How I Learned to Stop Worrying and Love the Glove

Day 1,290, 17:43 Published in USA USA by Silas Soule
How I Learned to Stop Worrying and Love the Glove

This is American Idol!

Ten thousand shouts to the people's champion, Civil Anarchy, for putting this contest together. Also a cromagnonly chut-bump to Good Chutley for having a very Serious Thought: encouraging writers to support each other by including a section at the end of their articles promoting other's writing. That really is bad ass, citizen Chutley!



Best of luck to all of the contestants.

Dear reader, you can win right now by subscribing to all of their papers!...
Mr. Peanuts, a promising new writer
josh whitehead, a famous radio host who may or may not also be an ewok
Jason Welsh, head of the UIP's Independent Writers Association, Jason delivers the world's media to your virtual doorstep
Daniel Roman4 is a classy writer who's been focussing on interviews
Gnilraps burst onto the media with 16 Shells and now writes one of the best party papers going, the Federalist Focus
George Armstrong Custer is, quite simply, an f'ing legend
xRoWx Triggers is a master of brief, pithy observations. Basically, he's the anti-PQ. LOL
Alexander_Auctoritas, whose daily news round-ups are on my "must read daily" list

And then there's me...


Yeah, my writing's a mixed bag. Some people like it. Others not so much. You be the judge.


Now, the topic is something like "who should be the next POTUS and why". Fair 'nuff. Maybe I'll say something that will help you to make up your mind.

You know... Glove is Love. Pfeiffer's a cipher. Nicholas Ryan might be lyin'. Chutley, Chutly, quite abruptly, interrupted my train of thought. DanielCD... lolwut?

Stuff like that.

But how boring would that be? Maybe I'll ponder a bit instead on the fine art of disobeying. Yeah. That's the ticket.

Hrrmmm...

POTUS, my ass! Here, vote this you flubdub-flapdoodle mollycoddling two-bit wannabe shyster-politicians...

Oh. No. Don't wanna be rude.

Hmmm...




OK. Got it!

Forget voting. Voting is for suckers.

Let's assume you have higher aims. Let's say you are supporting a POTUS candidate because you want to get an executive position. Why? Who cares! Because you want to put all sorts of high-falutin' crapola on your signature in some forum or another. Whatever. It's just a game.

Anyway, once you get in, Very Important People will tell you how important it is to work like a dog and do all sorts of tricks in order to please the President.



No.



What you need to learn is...


Mastering the Art of Disobeying


This is a three-legged stool, my padawans...


Leg 1: Wrong Obeying

This is accomplished through the persistent practice of the twin arts of Steadfast Misreckoning and Stinky Listening.

For example, the exalted President has told you to write a WHPR article on our affairs with Brazil.
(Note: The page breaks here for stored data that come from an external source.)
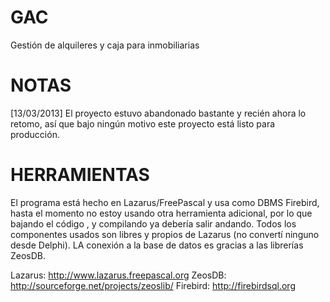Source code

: GAC
===

Gestión de alquileres y caja para inmobiliarias


NOTAS
=====
 
[13/03/2013]
El proyecto estuvo abandonado bastante y recién ahora lo retomo, así que bajo ningún motivo este proyecto está listo para producción.



HERRAMIENTAS
============

El programa está hecho en Lazarus/FreePascal y usa como DBMS Firebird, hasta el momento no estoy usando otra herramienta adicional, por lo que bajando el código , y compilando ya debería salir andando.
Todos los componentes usados son libres y propios de Lazarus (no convertí ninguno desde Delphi). LA conexión a la base de datos es gracias a las librerías ZeosDB.

Lazarus: http://www.lazarus.freepascal.org 
ZeosDB: http://sourceforge.net/projects/zeoslib/
Firebird: http://firebirdsql.org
So you dutifully pump out a shocking piece -- along with some racy pictures -- on how the President has been having a slightly untoward affair with Miss Brazil, who may or may not actually be Mister Brazil.

See how easy it is? The President will praise you for the skyrocketing subscription rate to the government press and forget all about whatever all that diplomatic hoo-ha was.


Leg 2: Bedeviling Controversion

Over at the Socialist Freedom Party's Robert Bayer School for Higher Disputation, we have special night classes to teach this important life skill.

Presidents hate to talk about their orders; they just want to see them carried out. You can get the best of these executive creatures by discussing its orders until it's attention span snaps like a twig. Caution: this delicate process must be done delicately. Many a McCravok has gone away bruised after raising the creature's hackles.

The proper procedure goes something like this: "Oh, what a most wonderful idea you've had, my gracious Lord! But how am I to achieve these wondrous results when the budget for such things has been assigned to that mishugina Crapowitz and his lazocratic band of jerk-offs? Great One, shall I take care of this matter for you by contacting Crapowitz and asking him to write up a detailed review of his operational initiatives?" And so on.

Avoid actually disagreeing with the President. Bedevil with disputation, that's the ticket. They love disputes, but they hate disagreeing. (Gnilraps, are you listening?)


Leg 3: Nonobeying

The most difficult and highest of the Arts. Simply meet the order with Nothingness.

No argument. No dispute. Nothing at all.

If you must use words, then remember those of the great master Melville's Bartleby: "I would prefer not to." Then do as you please.

If asked if you have carried out the order, the proper response is: "Not yet."

And if the Powerful One asks why, say: "I have been doing other things."

And if he wants to know when it will get done, then answer truthfully: "As soon as possible, my lord." You need not mention that you believe the doing of it to be impossible.

And so time will pass and eventually the President will forget about what he asked you to do. Because, after all, he's busy.






May you live to be a hundred, and me a hundred minus a day, so I'll never know good people like you have passed away.